> _Work instruction_
Return the records word for word. Any pictures in them are not part of the copy.

Records drawn from a dataset:
_ _ _ _ _

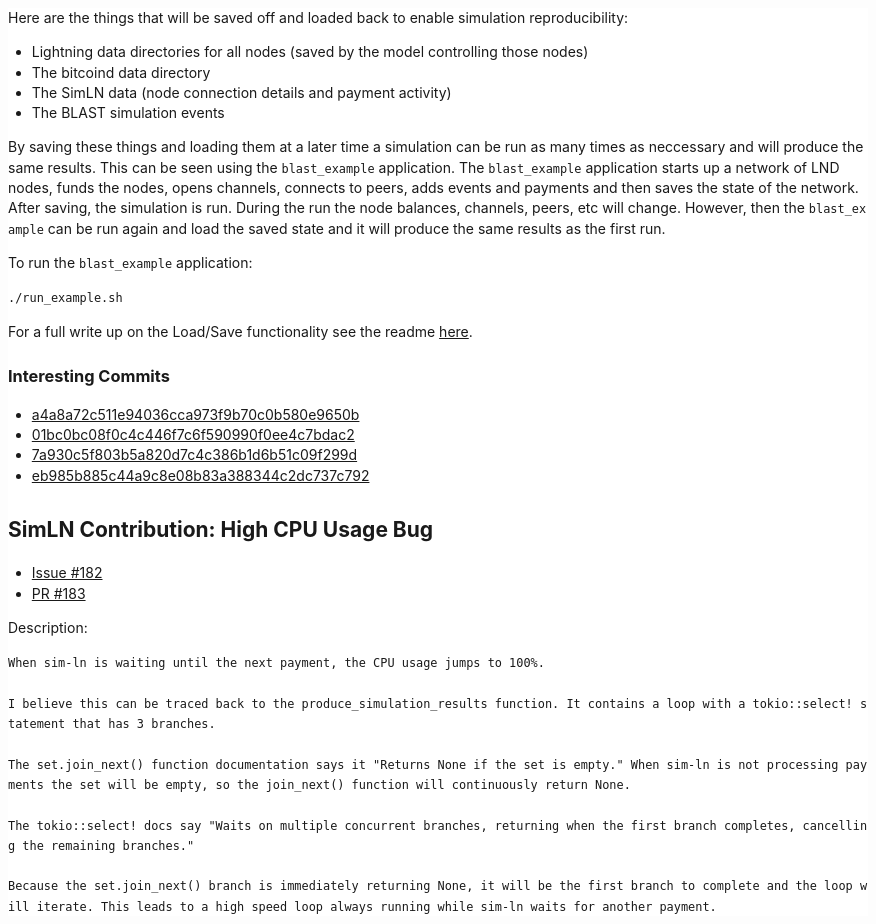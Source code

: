 Here are the things that will be saved off and loaded back to enable simulation reproducibility:

- Lightning data directories for all nodes (saved by the model controlling those nodes)
- The bitcoind data directory
- The SimLN data (node connection details and payment activity)
- The BLAST simulation events

By saving these things and loading them at a later time a simulation can be run as many times as neccessary and will produce the same results. This can be seen using the `blast_example` application. The `blast_example` application starts up a network of LND nodes, funds the nodes, opens channels, connects to peers, adds events and payments and then saves the state of the network. After saving, the simulation is run. During the run the node balances, channels, peers, etc will change. However, then the `blast_example` can be run again and load the saved state and it will produce the same results as the first run.

To run the `blast_example` application:

```bash
./run_example.sh
```

For a full write up on the Load/Save functionality see the readme [here](https://github.com/bjohnson5/blast/tree/main/research/phase2).

### Interesting Commits
- [a4a8a72c511e94036cca973f9b70c0b580e9650b](https://github.com/bjohnson5/blast/commit/a4a8a72c511e94036cca973f9b70c0b580e9650b)
- [01bc0bc08f0c4c446f7c6f590990f0ee4c7bdac2](https://github.com/bjohnson5/blast/commit/01bc0bc08f0c4c446f7c6f590990f0ee4c7bdac2)
- [7a930c5f803b5a820d7c4c386b1d6b51c09f299d](https://github.com/bjohnson5/blast/commit/7a930c5f803b5a820d7c4c386b1d6b51c09f299d)
- [eb985b885c44a9c8e08b83a388344c2dc737c792](https://github.com/bjohnson5/blast/commit/eb985b885c44a9c8e08b83a388344c2dc737c792)

## SimLN Contribution: High CPU Usage Bug
- [Issue #182](https://github.com/bitcoin-dev-project/sim-ln/issues/182)
- [PR #183](https://github.com/bitcoin-dev-project/sim-ln/pull/183)

Description:
```
When sim-ln is waiting until the next payment, the CPU usage jumps to 100%.

I believe this can be traced back to the produce_simulation_results function. It contains a loop with a tokio::select! statement that has 3 branches.

The set.join_next() function documentation says it "Returns None if the set is empty." When sim-ln is not processing payments the set will be empty, so the join_next() function will continuously return None.

The tokio::select! docs say "Waits on multiple concurrent branches, returning when the first branch completes, cancelling the remaining branches."

Because the set.join_next() branch is immediately returning None, it will be the first branch to complete and the loop will iterate. This leads to a high speed loop always running while sim-ln waits for another payment.
```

_ _ _ _ _

> _Task output_
Source code

: Here are the things that will be saved off and loaded back to enable simulation reproducibility:

- Lightning data directories for all nodes (saved by the model controlling those nodes)
- The bitcoind data directory
- The SimLN data (node connection details and payment activity)
- The BLAST simulation events

By saving these things and loading them at a later time a simulation can be run as many times as neccessary and will produce the same results. This can be seen using the `blast_example` application. The `blast_example` application starts up a network of LND nodes, funds the nodes, opens channels, connects to peers, adds events and payments and then saves the state of the network. After saving, the simulation is run. During the run the node balances, channels, peers, etc will change. However, then the `blast_example` can be run again and load the saved state and it will produce the same results as the first run.

To run the `blast_example` application:

```bash
./run_example.sh
```

For a full write up on the Load/Save functionality see the readme [here](https://github.com/bjohnson5/blast/tree/main/research/phase2).

### Interesting Commits
- [a4a8a72c511e94036cca973f9b70c0b580e9650b](https://github.com/bjohnson5/blast/commit/a4a8a72c511e94036cca973f9b70c0b580e9650b)
- [01bc0bc08f0c4c446f7c6f590990f0ee4c7bdac2](https://github.com/bjohnson5/blast/commit/01bc0bc08f0c4c446f7c6f590990f0ee4c7bdac2)
- [7a930c5f803b5a820d7c4c386b1d6b51c09f299d](https://github.com/bjohnson5/blast/commit/7a930c5f803b5a820d7c4c386b1d6b51c09f299d)
- [eb985b885c44a9c8e08b83a388344c2dc737c792](https://github.com/bjohnson5/blast/commit/eb985b885c44a9c8e08b83a388344c2dc737c792)

## SimLN Contribution: High CPU Usage Bug
- [Issue #182](https://github.com/bitcoin-dev-project/sim-ln/issues/182)
- [PR #183](https://github.com/bitcoin-dev-project/sim-ln/pull/183)

Description:
```
When sim-ln is waiting until the next payment, the CPU usage jumps to 100%.

I believe this can be traced back to the produce_simulation_results function. It contains a loop with a tokio::select! statement that has 3 branches.

The set.join_next() function documentation says it "Returns None if the set is empty." When sim-ln is not processing payments the set will be empty, so the join_next() function will continuously return None.

The tokio::select! docs say "Waits on multiple concurrent branches, returning when the first branch completes, cancelling the remaining branches."

Because the set.join_next() branch is immediately returning None, it will be the first branch to complete and the loop will iterate. This leads to a high speed loop always running while sim-ln waits for another payment.
```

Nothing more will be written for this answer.